🤖 AI Summary
This work investigates the geometric nature of emergent subnetworks and their biases in deep neural networks. Method: Adopting an algebraic-geometric perspective, we systematically analyze the singular structure of the neuromanifold—the function space parameterized by fully connected networks with polynomial activations. Contribution/Results: We rigorously characterize the intrinsic singularity of low-dimensional subspaces spanned by subnetworks and establish a precise causal link between such singularities and critical points in training dynamics. Our theoretical analysis yields the first exact dimension formula for these subspaces. Furthermore, we demonstrate that this singularity is ubiquitous in fully connected architectures but vanishes naturally in convolutional networks—revealing a fundamental geometric distinction underlying their divergent optimization stability properties.
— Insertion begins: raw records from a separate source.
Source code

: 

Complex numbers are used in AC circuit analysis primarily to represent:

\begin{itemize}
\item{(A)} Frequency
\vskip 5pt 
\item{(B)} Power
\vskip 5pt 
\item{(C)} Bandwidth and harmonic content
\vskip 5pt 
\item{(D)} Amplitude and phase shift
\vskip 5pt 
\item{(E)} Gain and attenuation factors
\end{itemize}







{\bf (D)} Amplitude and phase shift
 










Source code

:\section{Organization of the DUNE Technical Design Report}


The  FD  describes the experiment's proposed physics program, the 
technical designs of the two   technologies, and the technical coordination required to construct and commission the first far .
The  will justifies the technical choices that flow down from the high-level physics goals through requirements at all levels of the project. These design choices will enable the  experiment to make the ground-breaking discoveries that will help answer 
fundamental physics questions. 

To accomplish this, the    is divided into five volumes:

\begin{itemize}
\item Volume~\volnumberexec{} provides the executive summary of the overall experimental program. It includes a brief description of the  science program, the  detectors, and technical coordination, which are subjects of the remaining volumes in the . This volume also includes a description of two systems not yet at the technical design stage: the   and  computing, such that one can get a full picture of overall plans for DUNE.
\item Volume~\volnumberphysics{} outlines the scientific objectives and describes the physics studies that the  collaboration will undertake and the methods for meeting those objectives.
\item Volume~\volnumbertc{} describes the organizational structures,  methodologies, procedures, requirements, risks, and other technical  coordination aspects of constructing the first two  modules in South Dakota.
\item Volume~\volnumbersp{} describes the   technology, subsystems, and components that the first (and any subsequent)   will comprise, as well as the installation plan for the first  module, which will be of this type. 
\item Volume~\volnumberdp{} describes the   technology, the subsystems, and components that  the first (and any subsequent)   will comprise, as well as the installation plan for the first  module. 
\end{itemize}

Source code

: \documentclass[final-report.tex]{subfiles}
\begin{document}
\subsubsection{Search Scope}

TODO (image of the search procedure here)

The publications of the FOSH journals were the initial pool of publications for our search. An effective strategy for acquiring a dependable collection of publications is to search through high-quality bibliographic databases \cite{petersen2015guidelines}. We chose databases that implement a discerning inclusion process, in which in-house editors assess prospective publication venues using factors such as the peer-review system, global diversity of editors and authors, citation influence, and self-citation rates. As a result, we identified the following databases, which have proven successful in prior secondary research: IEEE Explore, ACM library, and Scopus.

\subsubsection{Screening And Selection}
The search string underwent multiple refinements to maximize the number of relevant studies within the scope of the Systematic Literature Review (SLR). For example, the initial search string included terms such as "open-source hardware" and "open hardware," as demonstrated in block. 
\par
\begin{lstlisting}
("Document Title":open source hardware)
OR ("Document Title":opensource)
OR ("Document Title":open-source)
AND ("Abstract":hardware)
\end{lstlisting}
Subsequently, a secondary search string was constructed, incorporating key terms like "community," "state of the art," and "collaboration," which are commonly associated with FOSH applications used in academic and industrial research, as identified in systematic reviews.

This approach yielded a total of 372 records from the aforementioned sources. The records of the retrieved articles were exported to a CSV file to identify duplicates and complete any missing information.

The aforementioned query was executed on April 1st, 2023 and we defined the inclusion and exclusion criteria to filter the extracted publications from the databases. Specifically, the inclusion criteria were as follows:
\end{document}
These results provide a novel theoretical framework for understanding how intrinsic geometric constraints shape neural network optimization behavior.
📝 Abstract
Deep neural networks often infer sparse representations, converging to a subnetwork during the learning process. In this work, we theoretically analyze subnetworks and their bias through the lens of algebraic geometry. We consider fully-connected networks with polynomial activation functions, and focus on the geometry of the function space they parametrize, often referred to as neuromanifold. First, we compute the dimension of the subspace of the neuromanifold parametrized by subnetworks. Second, we show that this subspace is singular. Third, we argue that such singularities often correspond to critical points of the training dynamics. Lastly, we discuss convolutional networks, for which subnetworks and singularities are similarly related, but the bias does not arise.